PROBLEM DETAILS -> The answer is the set of lines that include "автономной", copied from the data below.

(Stored data entries)
================================
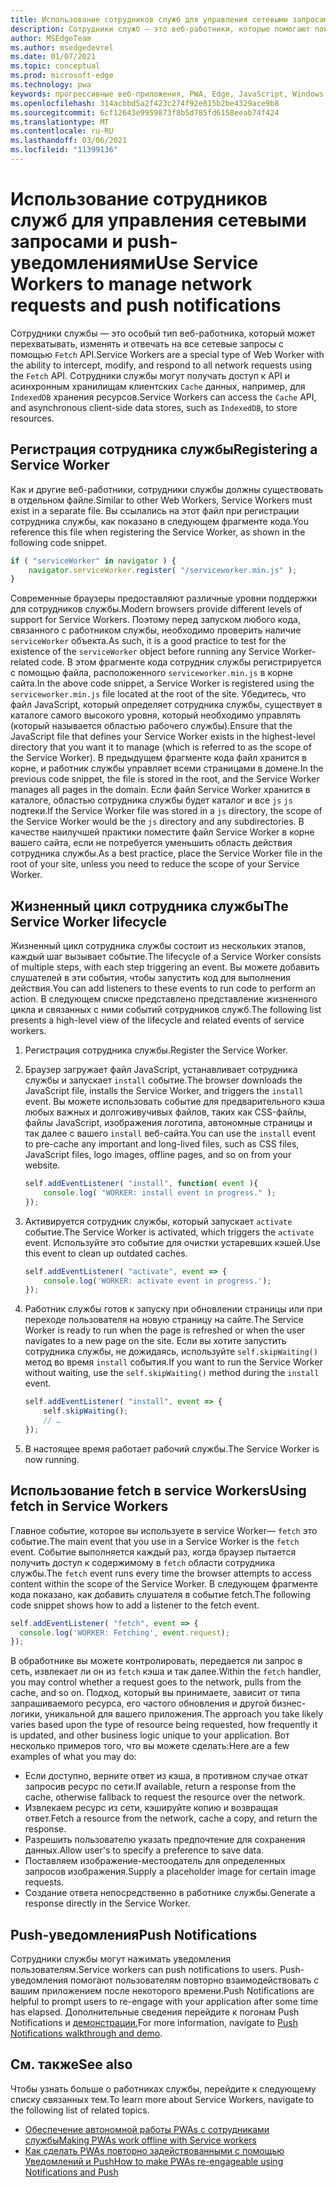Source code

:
 ```yaml
---
title: Использование сотрудников служб для управления сетевыми запросами и push-уведомлениями
description: Сотрудники служб — это веб-работники, которые помогают повысить производительность, реагировать на различные сетевые условия и повысить подключение к вашему веб-приложению.
author: MSEdgeTeam
ms.author: msedgedevrel
ms.date: 01/07/2021
ms.topic: conceptual
ms.prod: microsoft-edge
ms.technology: pwa
keywords: прогрессивные веб-приложения, PWA, Edge, JavaScript, Windows, UWP, Microsoft Store
ms.openlocfilehash: 314acbbd5a2f423c274f92e815b2be4329ace9b8
ms.sourcegitcommit: 6cf12643e9959873f8b5d785fd6158eeab74f424
ms.translationtype: MT
ms.contentlocale: ru-RU
ms.lasthandoff: 03/06/2021
ms.locfileid: "11399136"
---
```

# <a name="use-service-workers-to-manage-network-requests-and-push-notifications"></a><span data-ttu-id="46da3-104">Использование сотрудников служб для управления сетевыми запросами и push-уведомлениями</span><span class="sxs-lookup"><span data-stu-id="46da3-104">Use Service Workers to manage network requests and push notifications</span></span>

<span data-ttu-id="46da3-105">Сотрудники службы — это особый тип веб-работника, который может перехватывать, изменять и отвечать на все сетевые запросы с помощью `Fetch` API.</span><span class="sxs-lookup"><span data-stu-id="46da3-105">Service Workers are a special type of Web Worker with the ability to intercept, modify, and respond to all network requests using the `Fetch` API.</span></span>  <span data-ttu-id="46da3-106">Сотрудники службы могут получать доступ к API и асинхронным хранилищам клиентских `Cache` данных, например, для `IndexedDB` хранения ресурсов.</span><span class="sxs-lookup"><span data-stu-id="46da3-106">Service Workers can access the `Cache` API, and asynchronous client-side data stores, such as `IndexedDB`, to store resources.</span></span>  

## <a name="registering-a-service-worker"></a><span data-ttu-id="46da3-107">Регистрация сотрудника службы</span><span class="sxs-lookup"><span data-stu-id="46da3-107">Registering a Service Worker</span></span>  

<span data-ttu-id="46da3-108">Как и другие веб-работники, сотрудники службы должны существовать в отдельном файле.</span><span class="sxs-lookup"><span data-stu-id="46da3-108">Similar to other Web Workers, Service Workers must exist in a separate file.</span></span> <span data-ttu-id="46da3-109">Вы ссылались на этот файл при регистрации сотрудника службы, как показано в следующем фрагменте кода.</span><span class="sxs-lookup"><span data-stu-id="46da3-109">You reference this file when registering the Service Worker, as shown in the following code snippet.</span></span>  

```javascript
if ( "serviceWorker" in navigator ) {
    navigator.serviceWorker.register( "/serviceworker.min.js" );
}
```  

<span data-ttu-id="46da3-110">Современные браузеры предоставляют различные уровни поддержки для сотрудников службы.</span><span class="sxs-lookup"><span data-stu-id="46da3-110">Modern browsers provide different levels of support for Service Workers.</span></span> <span data-ttu-id="46da3-111">Поэтому перед запуском любого кода, связанного с работником службы, необходимо проверить наличие `serviceWorker` объекта.</span><span class="sxs-lookup"><span data-stu-id="46da3-111">As such, it is a good practice to test for the existence of the `serviceWorker` object before running any Service Worker-related code.</span></span> <span data-ttu-id="46da3-112">В этом фрагменте кода сотрудник службы регистрируется с помощью файла, расположенного `serviceworker.min.js` в корне сайта.</span><span class="sxs-lookup"><span data-stu-id="46da3-112">In the above code snippet, a Service Worker is registered using the `serviceworker.min.js` file located at the root of the site.</span></span> <span data-ttu-id="46da3-113">Убедитесь, что файл JavaScript, который определяет сотрудника службы, существует в каталоге самого высокого уровня, который необходимо управлять \(который называется областью рабочего службы\).</span><span class="sxs-lookup"><span data-stu-id="46da3-113">Ensure that the JavaScript file that defines your Service Worker exists in the highest-level directory that you want it to manage \(which is referred to as the scope of the Service Worker\).</span></span>  <span data-ttu-id="46da3-114">В предыдущем фрагменте кода файл хранится в корне, и работник службы управляет всеми страницами в домене.</span><span class="sxs-lookup"><span data-stu-id="46da3-114">In the previous code snippet, the file is stored in the root, and the Service Worker manages all pages in the domain.</span></span> <span data-ttu-id="46da3-115">Если файл Service Worker хранится в каталоге, областью сотрудника службы будет каталог и все `js` `js` подтеки.</span><span class="sxs-lookup"><span data-stu-id="46da3-115">If the Service Worker file was stored in a `js` directory, the scope of the Service Worker would be the `js` directory and any subdirectories.</span></span>  <span data-ttu-id="46da3-116">В качестве наилучшей практики поместите файл Service Worker в корне вашего сайта, если не потребуется уменьшить область действия сотрудника службы.</span><span class="sxs-lookup"><span data-stu-id="46da3-116">As a best practice, place the Service Worker file in the root of your site, unless you need to reduce the scope of your Service Worker.</span></span>  

## <a name="the-service-worker-lifecycle"></a><span data-ttu-id="46da3-117">Жизненный цикл сотрудника службы</span><span class="sxs-lookup"><span data-stu-id="46da3-117">The Service Worker lifecycle</span></span>  

<span data-ttu-id="46da3-118">Жизненный цикл сотрудника службы состоит из нескольких этапов, каждый шаг вызывает событие.</span><span class="sxs-lookup"><span data-stu-id="46da3-118">The lifecycle of a Service Worker consists of multiple steps, with each step triggering an event.</span></span> <span data-ttu-id="46da3-119">Вы можете добавить слушателей в эти события, чтобы запустить код для выполнения действия.</span><span class="sxs-lookup"><span data-stu-id="46da3-119">You can add listeners to these events to run code to perform an action.</span></span> <span data-ttu-id="46da3-120">В следующем списке представлено представление жизненного цикла и связанных с ними событий сотрудников служб.</span><span class="sxs-lookup"><span data-stu-id="46da3-120">The following list presents a high-level view of the lifecycle and related events of service workers.</span></span> 

1.  <span data-ttu-id="46da3-121">Регистрация сотрудника службы.</span><span class="sxs-lookup"><span data-stu-id="46da3-121">Register the Service Worker.</span></span>  
1.  <span data-ttu-id="46da3-122">Браузер загружает файл JavaScript, устанавливает сотрудника службы и запускает `install` событие.</span><span class="sxs-lookup"><span data-stu-id="46da3-122">The browser downloads the JavaScript file, installs the Service Worker, and triggers the `install` event.</span></span> <span data-ttu-id="46da3-123">Вы можете использовать событие для предварительного кэша любых важных и долгоживучивых файлов, таких как CSS-файлы, файлы JavaScript, изображения логотипа, автономные страницы и так далее с вашего `install` веб-сайта.</span><span class="sxs-lookup"><span data-stu-id="46da3-123">You can use the `install` event to pre-cache any important and long-lived files, such as CSS files, JavaScript files, logo images, offline pages, and so on from your website.</span></span>  
    
    ```javascript
    self.addEventListener( "install", function( event ){
        console.log( "WORKER: install event in progress." );
    });
    ```  
    
1.  <span data-ttu-id="46da3-124">Активируется сотрудник службы, который запускает `activate` событие.</span><span class="sxs-lookup"><span data-stu-id="46da3-124">The Service Worker is activated, which triggers the `activate` event.</span></span>  <span data-ttu-id="46da3-125">Используйте это событие для очистки устаревших кэшей.</span><span class="sxs-lookup"><span data-stu-id="46da3-125">Use this event to clean up outdated caches.</span></span>  
    
    ```javascript
    self.addEventListener( "activate", event => {
        console.log('WORKER: activate event in progress.');
    });
    ```  
    
1.  <span data-ttu-id="46da3-126">Работник службы готов к запуску при обновлении страницы или при переходе пользователя на новую страницу на сайте.</span><span class="sxs-lookup"><span data-stu-id="46da3-126">The Service Worker is ready to run when the page is refreshed or when the user navigates to a new page on the site.</span></span> <span data-ttu-id="46da3-127">Если вы хотите запустить сотрудника службы, не дожидаясь, используйте `self.skipWaiting()` метод во время `install` события.</span><span class="sxs-lookup"><span data-stu-id="46da3-127">If you want to run the Service Worker without waiting, use the `self.skipWaiting()` method during the `install` event.</span></span>  
    
    ```javascript
    self.addEventListener( "install", event => {
        self.skipWaiting();
        // …
    });
    ```
    
1.  <span data-ttu-id="46da3-128">В настоящее время работает рабочий службы.</span><span class="sxs-lookup"><span data-stu-id="46da3-128">The Service Worker is now running.</span></span>     
    
## <a name="using-fetch-in-service-workers"></a><span data-ttu-id="46da3-129">Использование fetch в service Workers</span><span class="sxs-lookup"><span data-stu-id="46da3-129">Using fetch in Service Workers</span></span>  

<span data-ttu-id="46da3-130">Главное событие, которое вы используете в service Worker— `fetch` это событие.</span><span class="sxs-lookup"><span data-stu-id="46da3-130">The main event that you use in a Service Worker is the `fetch` event.</span></span>  <span data-ttu-id="46da3-131">Событие выполняется каждый раз, когда браузер пытается получить доступ к содержимому в `fetch` области сотрудника службы.</span><span class="sxs-lookup"><span data-stu-id="46da3-131">The `fetch` event runs every time the browser attempts to access content within the scope of the Service Worker.</span></span> <span data-ttu-id="46da3-132">В следующем фрагменте кода показано, как добавить слушателя в событие fetch.</span><span class="sxs-lookup"><span data-stu-id="46da3-132">The following code snippet shows how to add a listener to the fetch event.</span></span>  

```javascript
self.addEventListener( "fetch", event => {
  console.log('WORKER: Fetching', event.request);
});
```  

<span data-ttu-id="46da3-133">В обработнике вы можете контролировать, передается ли запрос в сеть, извлекает ли он из `fetch` кэша и так далее.</span><span class="sxs-lookup"><span data-stu-id="46da3-133">Within the `fetch` handler, you may control whether a request goes to the network, pulls from the cache, and so on.</span></span>  <span data-ttu-id="46da3-134">Подход, который вы принимаете, зависит от типа запрашиваемого ресурса, его частого обновления и другой бизнес-логики, уникальной для вашего приложения.</span><span class="sxs-lookup"><span data-stu-id="46da3-134">The approach you take likely varies based upon the type of resource being requested, how frequently it is updated, and other business logic unique to your application.</span></span>  <span data-ttu-id="46da3-135">Вот несколько примеров того, что вы можете сделать:</span><span class="sxs-lookup"><span data-stu-id="46da3-135">Here are a few examples of what you may do:</span></span>  

*   <span data-ttu-id="46da3-136">Если доступно, верните ответ из кэша, в противном случае откат запросив ресурс по сети.</span><span class="sxs-lookup"><span data-stu-id="46da3-136">If available, return a response from the cache, otherwise fallback to request the resource over the network.</span></span>  
*   <span data-ttu-id="46da3-137">Извлекаем ресурс из сети, кэшируйте копию и возвращая ответ.</span><span class="sxs-lookup"><span data-stu-id="46da3-137">Fetch a resource from the network, cache a copy, and return the response.</span></span>
*   <span data-ttu-id="46da3-138">Разрешить пользователю указать предпочтение для сохранения данных.</span><span class="sxs-lookup"><span data-stu-id="46da3-138">Allow user's to specify a preference to save data.</span></span> 
*   <span data-ttu-id="46da3-139">Поставляем изображение-местоодатель для определенных запросов изображения.</span><span class="sxs-lookup"><span data-stu-id="46da3-139">Supply a placeholder image for certain image requests.</span></span>  
*   <span data-ttu-id="46da3-140">Создание ответа непосредственно в работнике службы.</span><span class="sxs-lookup"><span data-stu-id="46da3-140">Generate a response directly in the Service Worker.</span></span>  
    
## <a name="push-notifications"></a><span data-ttu-id="46da3-141">Push-уведомления</span><span class="sxs-lookup"><span data-stu-id="46da3-141">Push Notifications</span></span>  

<span data-ttu-id="46da3-142">Сотрудники службы могут нажимать уведомления пользователям.</span><span class="sxs-lookup"><span data-stu-id="46da3-142">Service workers can push notifications to users.</span></span> <span data-ttu-id="46da3-143">Push-уведомления помогают пользователям повторно взаимодействовать с вашим приложением после некоторого времени.</span><span class="sxs-lookup"><span data-stu-id="46da3-143">Push Notifications are helpful to prompt users to re-engage with your application after some time has elapsed.</span></span> <span data-ttu-id="46da3-144">Дополнительные сведения перейдите к погонам Push Notifications и [демонстрации.][AzurewebsitesWebpushdemo]</span><span class="sxs-lookup"><span data-stu-id="46da3-144">For more information, navigate to [Push Notifications walkthrough and demo][AzurewebsitesWebpushdemo].</span></span>  

## <a name="see-also"></a><span data-ttu-id="46da3-145">См. также</span><span class="sxs-lookup"><span data-stu-id="46da3-145">See also</span></span>  

<span data-ttu-id="46da3-146">Чтобы узнать больше о работниках службы, перейдите к следующему списку связанных тем.</span><span class="sxs-lookup"><span data-stu-id="46da3-146">To learn more about Service Workers, navigate to the following list of related topics.</span></span>  

*   [<span data-ttu-id="46da3-147">Обеспечение автономной работы PWAs с сотрудниками службы</span><span class="sxs-lookup"><span data-stu-id="46da3-147">Making PWAs work offline with Service workers</span></span>][MDNPwasMakingOfflineServiceWorkers]  
*   [<span data-ttu-id="46da3-148">Как сделать PWAs повторно задействованными с помощью Уведомлений и Push</span><span class="sxs-lookup"><span data-stu-id="46da3-148">How to make PWAs re-engageable using Notifications and Push</span></span>][MDNPwasMakeReengageablesingNotificationsPush]  
    
<!-- links -->  

[AzurewebsitesWebpushdemo]: https://webpushdemo.azurewebsites.net "Веб-push-уведомления |  Демонстрации Microsoft Edge"  

[MDNPwasMakingOfflineServiceWorkers]: https://developer.mozilla.org/docs/Web/Progressive_web_apps/Offline_Service_workers "Обеспечение автономной работы PWAs с сотрудниками службы — pwAs | MDN"  
[MDNPwasMakeReengageablesingNotificationsPush]: https://developer.mozilla.org/docs/Web/Progressive_web_apps/Re-engageable_Notifications_Push "Как сделать PWAs повторно задействованными с помощью Уведомлений и Push - PWAs | MDN"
================================
SOLUTION TO THE PROBLEM ->
*   [<span data-ttu-id="46da3-147">Обеспечение автономной работы PWAs с сотрудниками службы</span><span class="sxs-lookup"><span data-stu-id="46da3-147">Making PWAs work offline with Service workers</span></span>][MDNPwasMakingOfflineServiceWorkers]  
[MDNPwasMakingOfflineServiceWorkers]: https://developer.mozilla.org/docs/Web/Progressive_web_apps/Offline_Service_workers "Обеспечение автономной работы PWAs с сотрудниками службы — pwAs | MDN"  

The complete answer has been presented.